Has, then, the Bible proved itself a failure? and are there those who have fairly and honestly brought it to the test of experiment,
who are convinced that it is not of God? Or has it proved itself true to the better; and are not all those who "have obeyed
the heart that form of doctrine" which it delivers, most thoroughly assured that God is its Author, because the revelations it makes fall in with their own experience? This is the question we propose to discuss; and it is simply a question of fact. We have nothing to do just now with the bearing of this fact upon our argument, but simply with the fact itself.
There are those who do not obey the truth revealed in the Bible, and who, for this reason alone, have not this inward evidence that it is the word of God. How should they have it? And there are those who, while they are free to acknowledge their defects, do in some good measure obey it. They are the friends of truth and righteousness. They fear God, and love his Son. They respect his institutions, venerate his law, and make it the great object of their lives so to live as to enjoy his approbation. They are men of prayer, because they are sensible of their dependence on God, and their obligations to him; they are godly men, and men who are habitually influenced more by unseen and eternal realities, than by the things that are seen and temporal. We affirm that this class of men are conscious of an inward and moral sympathy with the disclosures made in the sacred volume, and that their own personal experience falls in with these disclosures.

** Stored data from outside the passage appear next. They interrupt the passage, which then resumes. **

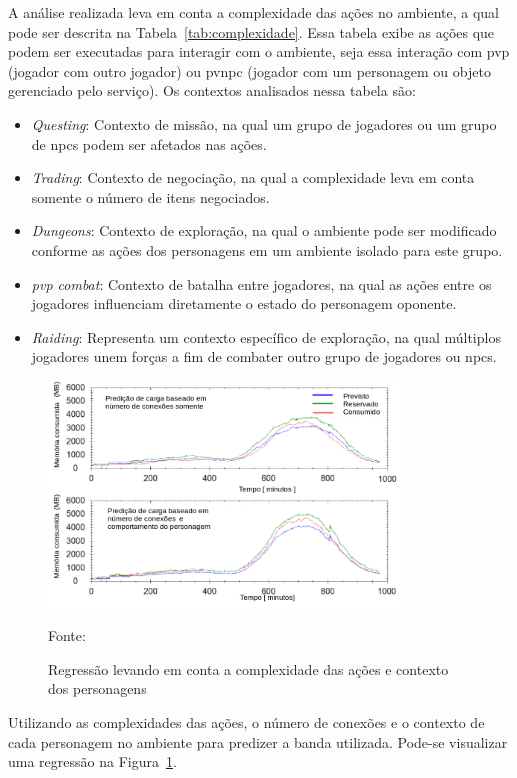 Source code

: A análise realizada leva em conta a complexidade das ações no ambiente, a qual pode ser descrita na Tabela~\ref{tab:complexidade}.
%
Essa tabela exibe as ações que podem ser executadas para interagir com o ambiente, seja essa interação com \ac{pvp} (jogador com outro jogador) ou \ac{pvnpc} (jogador com um personagem ou objeto gerenciado pelo serviço).
%
Os contextos analisados nessa tabela são:

\begin{itemize}
  \item \textit{Questing}: Contexto de missão, na qual um grupo de jogadores ou um grupo de \ac{npcs} podem ser afetados nas ações.
  \item \textit{Trading}: Contexto de negociação, na qual a complexidade leva em conta somente o número de itens negociados.
  \item \textit{Dungeons}: Contexto de exploração, na qual o ambiente pode ser modificado conforme as ações dos personagens em um ambiente isolado para este grupo.
  \item \textit{\ac{pvp} combat}: Contexto de batalha entre jogadores, na qual as ações entre os jogadores influenciam diretamente o estado do personagem oponente.
  \item \textit{Raiding}: Representa um contexto específico de exploração, na qual múltiplos jogadores unem forças a fim de combater outro grupo de jogadores ou \ac{npcs}.
\end{itemize}


\begin{figure}[htb!]
\caption{Regressão levando em conta a complexidade das ações e contexto dos personagens}
\label{fig:regressao_complexidade}
\includegraphics[height=6.0cm]{img/cap2/network_regressao_complexidade.png}
\centering

Fonte:~\cite{6374456}
\end{figure}


Utilizando as complexidades das ações, o número de conexões e o contexto de cada personagem no ambiente para predizer a banda utilizada.
%
Pode-se visualizar uma regressão na Figura~\ref{fig:regressao_complexidade}.



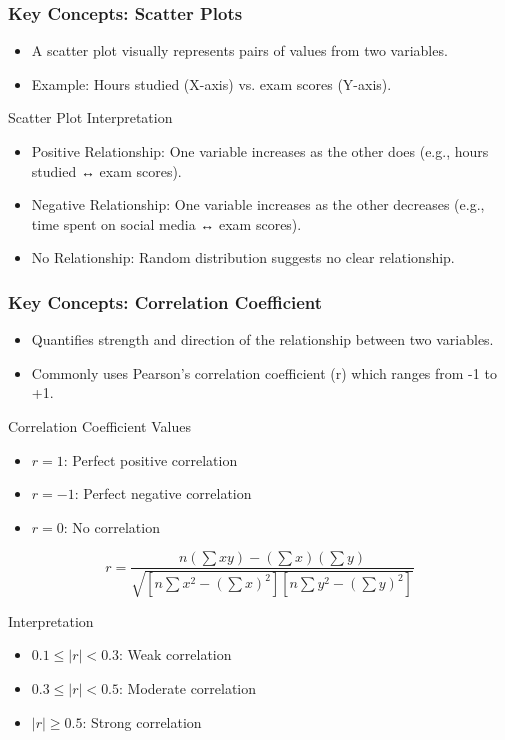 \documentclass{beamer}
\begin{document}
\begin{frame}[fragile]
    \frametitle{Key Concepts: Scatter Plots}
    \begin{itemize}
        \item A scatter plot visually represents pairs of values from two variables.
        \item Example: Hours studied (X-axis) vs. exam scores (Y-axis).
    \end{itemize}
    
    \begin{block}{Scatter Plot Interpretation}
        \begin{itemize}
            \item Positive Relationship: One variable increases as the other does (e.g., hours studied ↔ exam scores).
            \item Negative Relationship: One variable increases as the other decreases (e.g., time spent on social media ↔ exam scores).
            \item No Relationship: Random distribution suggests no clear relationship.
        \end{itemize}
    \end{block}
\end{frame}

\begin{frame}[fragile]
    \frametitle{Key Concepts: Correlation Coefficient}
    \begin{itemize}
        \item Quantifies strength and direction of the relationship between two variables.
        \item Commonly uses Pearson's correlation coefficient (r) which ranges from -1 to +1.
    \end{itemize}
    
    \begin{block}{Correlation Coefficient Values}
        \begin{itemize}
            \item $r = 1$: Perfect positive correlation
            \item $r = -1$: Perfect negative correlation
            \item $r = 0$: No correlation
        \end{itemize}
    \end{block}
    
    \begin{equation}
        r = \frac{n(\sum xy) - (\sum x)(\sum y)}{\sqrt{[n\sum x^2 - (\sum x)^2][n\sum y^2 - (\sum y)^2]}}
    \end{equation}
    
    \begin{block}{Interpretation}
        \begin{itemize}
            \item $0.1 \leq |r| < 0.3$: Weak correlation
            \item $0.3 \leq |r| < 0.5$: Moderate correlation
            \item $|r| \geq 0.5$: Strong correlation
        \end{itemize}
    \end{block}
\end{frame}
\end{document}
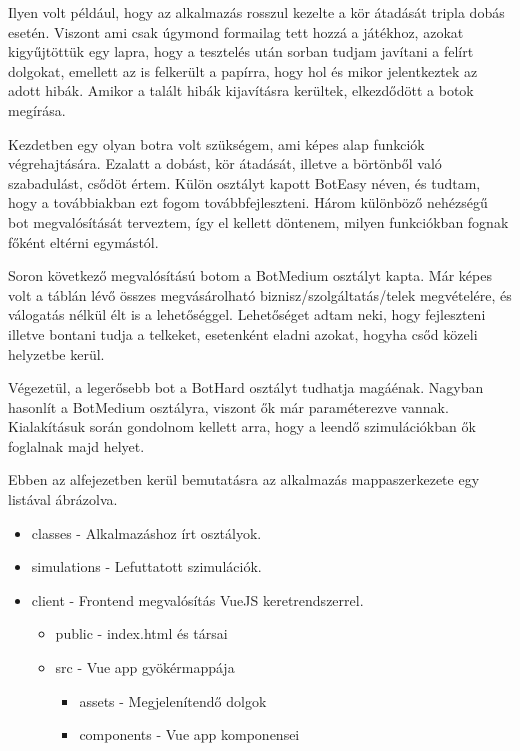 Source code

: Ilyen volt például, hogy az alkalmazás rosszul kezelte a kör átadását tripla dobás esetén. Viszont ami csak úgymond formailag tett hozzá a játékhoz, azokat kigyűjtöttük egy lapra, hogy a tesztelés után sorban tudjam javítani a felírt dolgokat, emellett az is felkerült a papírra, hogy hol és mikor jelentkeztek az adott hibák. Amikor a talált hibák kijavításra kerültek, elkezdődött a botok megírása.

Kezdetben egy olyan botra volt szükségem, ami képes alap funkciók végrehajtására. Ezalatt a dobást, kör átadását, illetve a börtönből való szabadulást, csődöt értem. Külön osztályt kapott BotEasy néven, és tudtam, hogy a továbbiakban ezt fogom továbbfejleszteni. Három különböző nehézségű bot megvalósítását terveztem, így el kellett döntenem, milyen funkciókban fognak főként eltérni egymástól.

Soron következő megvalósítású botom a BotMedium osztályt kapta. Már képes volt a táblán lévő összes megvásárolható biznisz/szolgáltatás/telek megvételére, és válogatás nélkül élt is a lehetőséggel. Lehetőséget adtam neki, hogy fejleszteni illetve bontani tudja a telkeket, esetenként eladni azokat, hogyha csőd közeli helyzetbe kerül.

Végezetül, a legerősebb bot a BotHard osztályt tudhatja magáénak. Nagyban hasonlít a BotMedium osztályra, viszont ők már paraméterezve vannak. Kialakításuk során gondolnom kellett arra, hogy a leendő szimulációkban ők foglalnak majd helyet.

\newpage
{}

Ebben az alfejezetben kerül bemutatásra az alkalmazás mappaszerkezete egy listával ábrázolva.

\renewcommand{\labelitemi}{$\blacksquare$}
 \renewcommand\labelitemii{$\square$}
 \begin{itemize}
   \item  classes - Alkalmazáshoz írt osztályok.
   \item simulations - Lefuttatott szimulációk.
\item client - Frontend megvalósítás VueJS keretrendszerrel.

   \begin{itemize}
     \item  public - index.html és társai
     \item src - Vue app gyökérmappája
     \begin{itemize}
       \item  assets - Megjelenítendő dolgok
	\item components - Vue app komponensei

     \end{itemize}
   \end{itemize}
 \end{itemize}
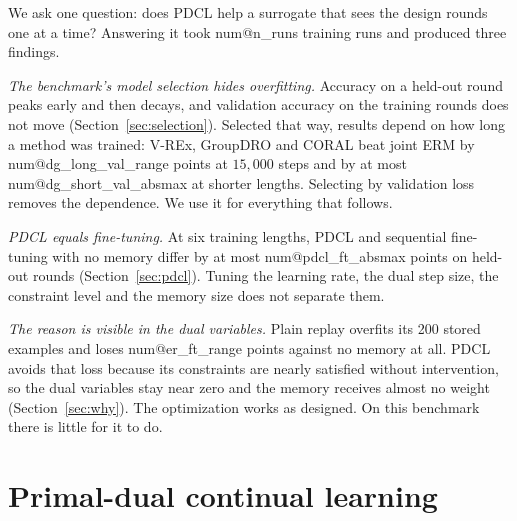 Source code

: \documentclass[10pt]{article}
\makeatletter
\newcommand{\num}[1]{\csname num@#1\endcsname}
\makeatother
\begin{document}
We ask one question: does PDCL help a surrogate that sees the design rounds one at a time? Answering it took \num{n_runs} training runs and produced three findings.

\emph{The benchmark's model selection hides overfitting.} Accuracy on a held-out round peaks early and then decays, and validation accuracy on the training rounds does not move (Section~\ref{sec:selection}). Selected that way, results depend on how long a method was trained: V-REx, GroupDRO and CORAL beat joint ERM by \num{dg_long_val_range} points at $15{,}000$ steps and by at most \num{dg_short_val_absmax} at shorter lengths. Selecting by validation loss removes the dependence. We use it for everything that follows.

\emph{PDCL equals fine-tuning.} At six training lengths, PDCL and sequential fine-tuning with no memory differ by at most \num{pdcl_ft_absmax} points on held-out rounds (Section~\ref{sec:pdcl}). Tuning the learning rate, the dual step size, the constraint level and the memory size does not separate them.

\emph{The reason is visible in the dual variables.} Plain replay overfits its 200 stored examples and loses \num{er_ft_range} points against no memory at all. PDCL avoids that loss because its constraints are nearly satisfied without intervention, so the dual variables stay near zero and the memory receives almost no weight (Section~\ref{sec:why}). The optimization works as designed. On this benchmark there is little for it to do.

\section{Primal-dual continual learning}
\label{sec:method}
\end{document}
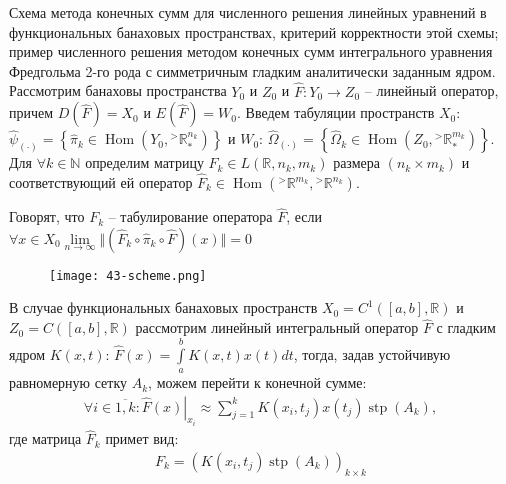 \documentclass[__main__.tex]{subfiles}
\newcommand{\stp}{\operatorname{stp}}
\newcommand{\Hom}{\operatorname{Hom}}
\begin{document}
Схема метода конечных сумм для численного решения линейных уравнений в функциональных банаховых пространствах, критерий корректности этой схемы; пример численного решения методом конечных сумм интегрального уравнения Фредгольма 2-го рода с симметричным гладким аналитически заданным ядром.\\

Рассмотрим банаховы пространства $Y_0$ и $Z_0$ и $\hat{F}\colon{Y_0\rightarrow Z_0}$ -- линейный оператор, причем $D(\hat{F})=X_0$ и $E(\hat{F})=W_0$. Введем табуляции пространств $X_0$: $\hat\psi_{(\cdot)}=\left\{ \hat{\pi}_k\in\Hom(Y_0,{^>\mathbb{R}^{n_k}_{*}}) \right\}$ и $W_0$: $\hat{\Omega}_{(\cdot)}=\left\{ \hat\Omega_k\in\Hom(Z_0,{^>\mathbb{R}^{m_k}_{*}}) \right\}$. Для $\forall k\in\mathbb{N}$ определим матрицу $F_k\in L(\mathbb{R},n_k,m_k)$ размера $(n_k\times m_k)$ и соответствующий ей оператор $\hat{F}_k\in\Hom({^>\mathbb{R}^{m_k}},{^>\mathbb{R}^{n_k}})$.

\begin{definition}
Говорят, что $F_k$ -- табулирование оператора $\hat{F}$, если $\forall x\in X_0 \lim\limits_{n\rightarrow\infty}\Vert(\hat{F}_k\circ\hat\pi_{k}\circ\hat{F})(x)\Vert=0$
\end{definition}

\begin{figure}[h]
\centering
\texttt{[image: 43-scheme.png]}
\end{figure}

В случае функциональных банаховых пространств $X_0=C^{1}\left([a,b],\mathbb{R}\right)$ и $Z_0=C\left([a,b],\mathbb{R}\right)$ рассмотрим линейный интегральный оператор $\hat{F}$ с гладким ядром $K(x,t)$: $\hat{F}(x)=\int\limits_{a}^{b}K(x,t)x(t)dt$, тогда, задав устойчивую равномерную сетку $A_k$, можем перейти к конечной сумме:
\begin{gather}
\forall{i\in\overline{1,k}}\colon
\left.\hat{F}(x)\right|_{x_i}
\approx
\sum_{j=1}^{k}K(x_i,t_j)x(t_j)\stp(A_k),
\end{gather}
где матрица $\hat{F}_k$ примет вид:
\begin{gather}
F_k = \left( K(x_i,t_j)\stp(A_k) \right)_{k\times k}
\end{gather}
\end{document}
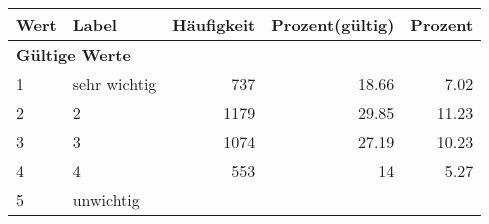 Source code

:      \begin{longtable}{lXrrr}
     \toprule
     \textbf{Wert} & \textbf{Label} & \textbf{Häufigkeit} & \textbf{Prozent(gültig)} & \textbf{Prozent} \\
     \endhead
     \midrule
     \multicolumn{5}{l}{\textbf{Gültige Werte}}\\

     1 &
     \multicolumn{1}{X}{ sehr wichtig   } &


       \num{737} &
       \num[round-mode=places,round-precision=2]{18.66} &
         \num[round-mode=places,round-precision=2]{7.02} \\

     2 &
     \multicolumn{1}{X}{ 2   } &


       \num{1179} &
       \num[round-mode=places,round-precision=2]{29.85} &
         \num[round-mode=places,round-precision=2]{11.23} \\

     3 &
     \multicolumn{1}{X}{ 3   } &


       \num{1074} &
       \num[round-mode=places,round-precision=2]{27.19} &
         \num[round-mode=places,round-precision=2]{10.23} \\

     4 &
     \multicolumn{1}{X}{ 4   } &


       \num{553} &
       \num[round-mode=places,round-precision=2]{14} &
         \num[round-mode=places,round-precision=2]{5.27} \\

     5 &
     \multicolumn{1}{X}{ unwichtig   } &



\end{longtable}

1. The great truths of the Bible are fitted to exert an influence on the internal emotions; they are weighty and important enough to do so and
they do actually produce a response in the bosom of every right-hearted man.
If you hold up to him a different delineation of the Divine character from that which is presented in the Scriptures, his mind instinctively revolts from it. His hope, his refuge, his portion, the God he loves and rejoices in, is the God of the Bible. The most subtil errorist cannot decoy the friends of God by any artful, or distorted views of the Divine character, Detract from his full-orbed excellence, or obscure its amiableness and glory by any additions of man's devising, and they instantly take the alarm. What the Bible affirms of God, their own hearts affirm: the moral sympathy is complete. Give them his presence and favor, and you cannot make them miserable: deny them these, and you cannot make them happy.
They have the same inward sympathy with the Scriptures in the views they exhibit concerning the sinful character and lost
condition of man. Severe as the imputations are which the Bible records against men as sinners, and though they are imputations
which no man naturally submits to, and which, if untrue, prove this book to be a false accuser; yet do good men uniformly
acquiesce in them, while the best of men have the strongest convictions of their truth. Their own daily confessions are the
echo of these humbling statements; while the longer they live, the more do they discover sources of wickedness in themselves,
which lead them to wonder how their own character could have been described
in the Bible with so much precision. They are surprised to find how intimate an acquaintance it discovers with their own heart; how it turns it inside out, and ferrets out its inmost recesses.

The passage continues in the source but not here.